Погоди, — сказал он. — Эта фотография.
Что с ней?
Уилл взял у девочки альбом и наклонился поближе, изучая одну из фотографий с вечеринки. На ней был папа Клэр с коктейльным бокалом в руке; он смеялся вместе с каким-то другим мужчиной. Сделанная от руки подпись гласила: «4 июля. С днем рождения, США!»
Эта женщина, — пробормотал Уилл. Он указал на худенькую брюнетку, стоявшую по правую руку от Эрскина Уорда. На ней было зеленое платье с глубоким вырезом и золотистым поясом; взгляд женщины был прикован к отцу Клэр — она смотрела на него с нескрываемым восхищением. — Ты знаешь, кто она? — спросил Уилл.
А я должна знать?
Посмотри на нее. Постарайся вспомнить, видела ли ты ее когда-нибудь.
Чем пристальней Клэр всматривалась в женщину, тем более знакомой она ей казалась, но это было лишь слабое воспоминание, в котором девочка не могла быть уверена. Возможно, воспоминания и вовсе не существовало, просто Клэр слишком сильно старалась его вызвать.
Не знаю, — наконец сказала девочка. — А что?
Просто я-то ее знаю.
Клэр нахмурилась.
Откуда? Это же мой семейный альбом.
А это, — ответил Уилл, указывая на женщину с фотографии, — моя мама.
26
Как и прежде, Энтони Сансоне прибыл в «Вечерню» под покровом тьмы.
Из своего окна Маура видела, как внизу, во дворе, припарковался «Мерседес». Из него выбралась знакомая — высокая, облаченная в черное — фигура.
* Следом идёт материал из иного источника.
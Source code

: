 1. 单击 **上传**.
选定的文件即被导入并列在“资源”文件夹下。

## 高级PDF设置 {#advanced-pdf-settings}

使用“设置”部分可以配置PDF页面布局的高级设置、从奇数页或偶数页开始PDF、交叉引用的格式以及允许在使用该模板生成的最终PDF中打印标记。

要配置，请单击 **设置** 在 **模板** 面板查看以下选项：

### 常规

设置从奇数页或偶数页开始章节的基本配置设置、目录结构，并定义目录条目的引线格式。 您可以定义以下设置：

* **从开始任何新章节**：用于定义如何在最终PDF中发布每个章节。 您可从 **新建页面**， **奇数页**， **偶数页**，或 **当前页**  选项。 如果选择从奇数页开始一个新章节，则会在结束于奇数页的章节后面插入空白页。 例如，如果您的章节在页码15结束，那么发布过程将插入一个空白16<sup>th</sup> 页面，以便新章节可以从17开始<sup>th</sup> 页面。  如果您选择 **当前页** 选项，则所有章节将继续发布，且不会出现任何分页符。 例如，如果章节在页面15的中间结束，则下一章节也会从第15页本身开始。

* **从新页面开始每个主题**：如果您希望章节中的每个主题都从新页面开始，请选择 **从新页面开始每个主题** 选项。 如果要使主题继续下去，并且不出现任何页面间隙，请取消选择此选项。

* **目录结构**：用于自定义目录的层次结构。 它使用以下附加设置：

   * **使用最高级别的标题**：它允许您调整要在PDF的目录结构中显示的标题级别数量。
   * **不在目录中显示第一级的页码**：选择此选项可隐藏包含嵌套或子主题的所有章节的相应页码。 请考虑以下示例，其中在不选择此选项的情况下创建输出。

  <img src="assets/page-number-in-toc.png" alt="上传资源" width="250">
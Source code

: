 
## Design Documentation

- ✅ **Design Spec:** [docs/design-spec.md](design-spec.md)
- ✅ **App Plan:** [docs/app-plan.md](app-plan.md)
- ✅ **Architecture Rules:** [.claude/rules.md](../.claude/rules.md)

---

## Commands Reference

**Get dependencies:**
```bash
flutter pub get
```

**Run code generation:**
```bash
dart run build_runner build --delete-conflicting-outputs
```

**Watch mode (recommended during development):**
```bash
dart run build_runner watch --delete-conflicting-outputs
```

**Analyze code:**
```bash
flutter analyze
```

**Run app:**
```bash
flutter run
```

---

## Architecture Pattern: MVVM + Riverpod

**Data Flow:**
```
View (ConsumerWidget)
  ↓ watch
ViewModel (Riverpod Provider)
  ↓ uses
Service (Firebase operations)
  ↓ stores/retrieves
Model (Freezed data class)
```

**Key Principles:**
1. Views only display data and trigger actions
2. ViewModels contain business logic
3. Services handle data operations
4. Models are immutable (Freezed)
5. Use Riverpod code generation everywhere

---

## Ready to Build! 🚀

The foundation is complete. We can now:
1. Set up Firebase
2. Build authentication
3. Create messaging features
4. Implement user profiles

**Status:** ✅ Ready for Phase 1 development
Когда Энтони величаво шагал под окном Мауры мимо фонаря во дворе, позади него, на мостовой, ненадолго вытянулась жутковатая тень, а затем исчезла.
Выйдя из комнаты, Маура направилась вниз, чтобы перехватить Сансоне. На площадке второго этажа она остановилась и поглядела вниз, в полутемный вестибюль, где приглушенно беседовали Энтони и Готфрид.
…до сих пор неясно, почему она так поступила, — сказал Готфрид. — Наши информаторы глубоко обеспокоены. Мы слишком многого о ней не знали, того, о чем нам должны были сообщить.
Ты считаешь, что это самоубийство?
А если не самоубийство, как объяснить… — Готфрид замер, услышав скрип ступени. Собеседники обернулись и увидели Мауру, стоявшую на лестнице.
Доктор Айлз, — произнес Готфрид, тут же соорудив на лице улыбку. — У вас бессонница?
Я хочу узнать правду, — ответила она. — Правду об Анне Уэл- ливер.
Мы так же потрясены ее смертью, как и вы.
Дело не в ее смерти. Дело в ее жизни. Вы сказали, что ничего не можете мне ответить, Готфрид. — Маура посмотрела на Сансоне. — Может, Энтони в состоянии это сделать?
Сансоне вздохнул.
Полагаю, пора быть с вами честным, Маура. Это мой долг перед вами. Идемте, поговорим в библиотеке.
В таком случае я пожелаю вам обоим доброй ночи, — сказал Готфрид, повернувшись к лестнице. Но тут он остановился и снова обратился к Сансоне. — Анны больше нет, однако это не означает, что мы можем нарушить данное ей обещание. Не забывай об этом, Энтони. — И директор пошел вверх по лестнице, постепенно исчезая во мраке.
Что это означает? — осведомилась Маура.
Это означает, что есть вещи, которые я не смогу вам рассказать, — ответил Сансоне, когда они двинулись по малоосвещенному переходу, ведущему в библиотеку.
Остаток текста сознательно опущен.